▶ Entries shown:
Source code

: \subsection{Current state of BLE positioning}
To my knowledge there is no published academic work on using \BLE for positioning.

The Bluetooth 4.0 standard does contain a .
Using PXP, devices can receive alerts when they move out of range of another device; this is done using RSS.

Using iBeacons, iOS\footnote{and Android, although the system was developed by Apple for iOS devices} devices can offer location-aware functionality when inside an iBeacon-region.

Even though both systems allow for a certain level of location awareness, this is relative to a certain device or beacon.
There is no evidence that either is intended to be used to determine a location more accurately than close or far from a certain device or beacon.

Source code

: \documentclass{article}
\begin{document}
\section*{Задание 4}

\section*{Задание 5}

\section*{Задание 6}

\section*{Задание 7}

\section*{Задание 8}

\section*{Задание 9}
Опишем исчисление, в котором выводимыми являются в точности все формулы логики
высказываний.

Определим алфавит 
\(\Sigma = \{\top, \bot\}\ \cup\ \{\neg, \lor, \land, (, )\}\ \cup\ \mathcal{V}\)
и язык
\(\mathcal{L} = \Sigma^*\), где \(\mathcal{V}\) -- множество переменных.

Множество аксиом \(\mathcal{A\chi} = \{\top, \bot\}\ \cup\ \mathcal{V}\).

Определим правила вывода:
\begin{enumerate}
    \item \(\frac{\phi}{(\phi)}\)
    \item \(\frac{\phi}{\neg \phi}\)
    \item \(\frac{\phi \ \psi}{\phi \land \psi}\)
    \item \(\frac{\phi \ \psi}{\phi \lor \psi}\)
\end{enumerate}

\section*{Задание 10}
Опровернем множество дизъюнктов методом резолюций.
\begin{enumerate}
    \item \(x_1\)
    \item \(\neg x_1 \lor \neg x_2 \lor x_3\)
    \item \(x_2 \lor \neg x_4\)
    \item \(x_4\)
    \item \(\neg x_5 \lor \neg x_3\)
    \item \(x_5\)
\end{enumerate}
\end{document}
--
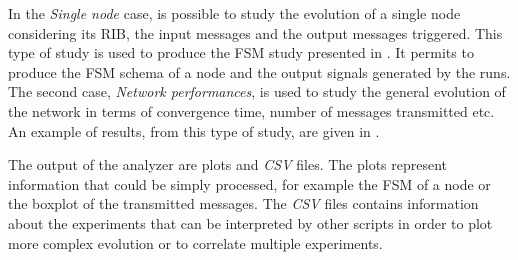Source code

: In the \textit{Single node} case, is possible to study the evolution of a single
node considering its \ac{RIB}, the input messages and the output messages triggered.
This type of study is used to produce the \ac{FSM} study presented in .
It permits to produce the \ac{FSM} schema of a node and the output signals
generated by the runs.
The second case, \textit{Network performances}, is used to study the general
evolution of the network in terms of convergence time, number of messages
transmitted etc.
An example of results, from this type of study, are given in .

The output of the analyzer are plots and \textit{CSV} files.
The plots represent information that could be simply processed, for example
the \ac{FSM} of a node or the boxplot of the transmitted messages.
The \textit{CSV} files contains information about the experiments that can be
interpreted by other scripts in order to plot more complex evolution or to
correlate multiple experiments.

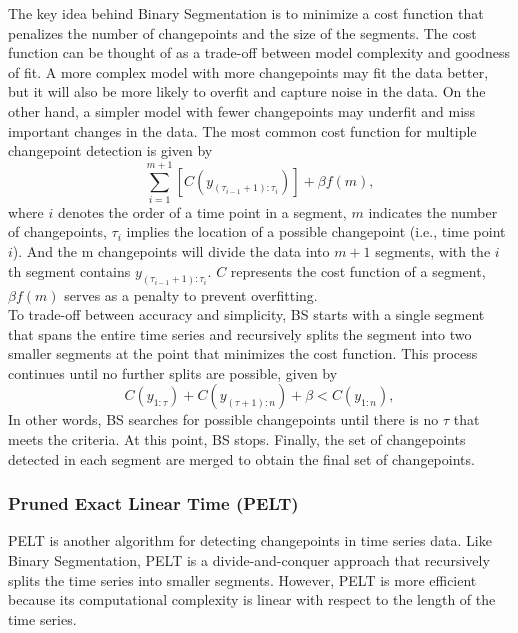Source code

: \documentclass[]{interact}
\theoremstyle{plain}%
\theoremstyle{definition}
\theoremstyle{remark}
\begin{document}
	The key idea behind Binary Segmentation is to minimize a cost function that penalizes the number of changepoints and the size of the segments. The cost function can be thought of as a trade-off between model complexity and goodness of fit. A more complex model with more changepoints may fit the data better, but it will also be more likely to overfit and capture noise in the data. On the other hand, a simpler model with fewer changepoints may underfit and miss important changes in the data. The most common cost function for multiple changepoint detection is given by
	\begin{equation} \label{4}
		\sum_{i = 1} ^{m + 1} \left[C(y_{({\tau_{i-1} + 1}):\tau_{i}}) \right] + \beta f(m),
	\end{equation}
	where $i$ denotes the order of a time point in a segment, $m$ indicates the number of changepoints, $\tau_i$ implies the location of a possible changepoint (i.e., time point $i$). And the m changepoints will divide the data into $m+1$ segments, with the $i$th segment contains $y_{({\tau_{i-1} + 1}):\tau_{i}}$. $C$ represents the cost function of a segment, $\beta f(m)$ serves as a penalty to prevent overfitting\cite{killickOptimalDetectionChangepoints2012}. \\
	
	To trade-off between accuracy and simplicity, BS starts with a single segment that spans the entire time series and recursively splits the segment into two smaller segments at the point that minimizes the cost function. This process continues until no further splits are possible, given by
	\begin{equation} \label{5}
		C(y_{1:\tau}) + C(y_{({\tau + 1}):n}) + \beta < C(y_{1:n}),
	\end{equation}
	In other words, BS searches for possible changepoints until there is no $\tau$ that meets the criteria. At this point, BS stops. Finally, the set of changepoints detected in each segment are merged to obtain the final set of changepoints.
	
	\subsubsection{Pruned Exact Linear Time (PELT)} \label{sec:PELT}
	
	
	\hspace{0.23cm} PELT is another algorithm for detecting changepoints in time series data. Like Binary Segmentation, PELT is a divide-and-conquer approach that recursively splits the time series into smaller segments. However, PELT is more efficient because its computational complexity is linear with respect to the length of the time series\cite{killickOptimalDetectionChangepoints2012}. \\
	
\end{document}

▶ Task objective:
Reproduce each line above that contains "when".

▶ Written solution:
Using PXP, devices can receive alerts when they move out of range of another device; this is done using RSS.
Using iBeacons, iOS\footnote{and Android, although the system was developed by Apple for iOS devices} devices can offer location-aware functionality when inside an iBeacon-region.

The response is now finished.